● What the task asks: Below are the records; collect from them each line containing the string "their".

#####

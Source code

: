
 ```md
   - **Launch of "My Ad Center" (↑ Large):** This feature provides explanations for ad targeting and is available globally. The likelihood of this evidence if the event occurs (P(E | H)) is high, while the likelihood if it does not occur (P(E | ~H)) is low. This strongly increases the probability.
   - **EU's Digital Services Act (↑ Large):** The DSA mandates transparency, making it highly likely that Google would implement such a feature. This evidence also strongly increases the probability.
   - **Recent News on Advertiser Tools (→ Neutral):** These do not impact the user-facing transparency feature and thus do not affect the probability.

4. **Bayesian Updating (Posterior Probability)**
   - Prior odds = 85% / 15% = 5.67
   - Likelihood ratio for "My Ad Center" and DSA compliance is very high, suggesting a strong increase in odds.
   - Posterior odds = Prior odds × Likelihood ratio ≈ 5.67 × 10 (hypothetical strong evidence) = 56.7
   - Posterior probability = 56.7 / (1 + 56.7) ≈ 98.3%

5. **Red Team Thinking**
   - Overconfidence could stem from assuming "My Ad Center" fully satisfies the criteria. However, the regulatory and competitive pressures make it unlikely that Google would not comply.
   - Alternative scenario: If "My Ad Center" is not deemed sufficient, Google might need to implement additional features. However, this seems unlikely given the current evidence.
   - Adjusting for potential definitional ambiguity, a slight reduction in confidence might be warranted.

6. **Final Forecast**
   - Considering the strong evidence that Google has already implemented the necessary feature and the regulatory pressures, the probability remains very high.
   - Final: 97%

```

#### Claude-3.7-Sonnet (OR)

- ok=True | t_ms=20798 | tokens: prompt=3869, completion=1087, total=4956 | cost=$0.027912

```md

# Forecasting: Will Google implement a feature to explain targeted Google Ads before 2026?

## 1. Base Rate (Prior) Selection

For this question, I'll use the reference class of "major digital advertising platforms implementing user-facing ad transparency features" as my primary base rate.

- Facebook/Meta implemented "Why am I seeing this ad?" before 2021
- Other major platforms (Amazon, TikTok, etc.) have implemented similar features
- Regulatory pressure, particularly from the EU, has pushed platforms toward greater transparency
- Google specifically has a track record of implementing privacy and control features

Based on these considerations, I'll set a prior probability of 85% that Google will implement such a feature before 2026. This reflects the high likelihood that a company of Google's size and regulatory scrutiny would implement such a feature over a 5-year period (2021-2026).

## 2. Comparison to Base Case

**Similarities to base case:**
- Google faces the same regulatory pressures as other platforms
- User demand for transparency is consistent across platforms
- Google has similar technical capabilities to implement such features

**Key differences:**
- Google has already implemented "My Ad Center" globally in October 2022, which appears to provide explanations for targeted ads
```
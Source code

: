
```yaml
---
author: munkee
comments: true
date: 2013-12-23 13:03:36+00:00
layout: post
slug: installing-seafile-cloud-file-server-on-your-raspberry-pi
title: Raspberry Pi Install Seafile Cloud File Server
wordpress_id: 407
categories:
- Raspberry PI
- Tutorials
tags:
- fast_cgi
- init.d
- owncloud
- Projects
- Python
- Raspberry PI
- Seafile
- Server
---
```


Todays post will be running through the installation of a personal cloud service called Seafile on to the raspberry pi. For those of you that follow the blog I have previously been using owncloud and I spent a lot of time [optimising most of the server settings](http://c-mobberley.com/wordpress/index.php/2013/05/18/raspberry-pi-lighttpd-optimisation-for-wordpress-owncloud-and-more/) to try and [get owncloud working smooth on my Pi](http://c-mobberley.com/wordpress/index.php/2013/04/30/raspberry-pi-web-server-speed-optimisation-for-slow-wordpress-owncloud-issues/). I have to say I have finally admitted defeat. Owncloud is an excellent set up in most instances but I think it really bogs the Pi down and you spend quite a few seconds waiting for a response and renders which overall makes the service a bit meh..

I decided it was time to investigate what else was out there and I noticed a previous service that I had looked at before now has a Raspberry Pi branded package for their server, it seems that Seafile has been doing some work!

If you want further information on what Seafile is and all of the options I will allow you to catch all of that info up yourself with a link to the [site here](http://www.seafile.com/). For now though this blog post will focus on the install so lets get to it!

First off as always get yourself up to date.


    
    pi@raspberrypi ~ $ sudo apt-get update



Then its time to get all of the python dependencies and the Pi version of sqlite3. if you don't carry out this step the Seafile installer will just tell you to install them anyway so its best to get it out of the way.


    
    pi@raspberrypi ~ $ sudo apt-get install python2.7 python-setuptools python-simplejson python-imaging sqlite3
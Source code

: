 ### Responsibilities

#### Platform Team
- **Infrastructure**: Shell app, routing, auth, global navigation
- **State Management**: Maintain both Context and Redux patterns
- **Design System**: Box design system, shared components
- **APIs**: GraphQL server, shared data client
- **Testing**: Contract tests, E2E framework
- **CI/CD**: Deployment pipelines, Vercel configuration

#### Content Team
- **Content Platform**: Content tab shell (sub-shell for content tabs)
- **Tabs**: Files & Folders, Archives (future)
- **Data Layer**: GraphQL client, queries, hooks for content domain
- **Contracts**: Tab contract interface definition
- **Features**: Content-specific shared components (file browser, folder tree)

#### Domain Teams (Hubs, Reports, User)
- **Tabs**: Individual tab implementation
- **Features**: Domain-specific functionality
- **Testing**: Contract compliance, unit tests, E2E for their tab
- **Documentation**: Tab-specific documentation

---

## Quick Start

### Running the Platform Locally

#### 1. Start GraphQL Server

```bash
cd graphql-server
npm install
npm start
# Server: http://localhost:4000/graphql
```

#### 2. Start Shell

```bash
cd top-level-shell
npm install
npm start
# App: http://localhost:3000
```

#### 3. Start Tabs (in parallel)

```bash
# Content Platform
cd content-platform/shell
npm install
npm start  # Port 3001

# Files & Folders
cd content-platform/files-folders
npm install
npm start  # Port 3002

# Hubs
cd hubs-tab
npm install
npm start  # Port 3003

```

#####

● Output for this exercise:
I decided it was time to investigate what else was out there and I noticed a previous service that I had looked at before now has a Raspberry Pi branded package for their server, it seems that Seafile has been doing some work!
- **Testing**: Contract compliance, unit tests, E2E for their tab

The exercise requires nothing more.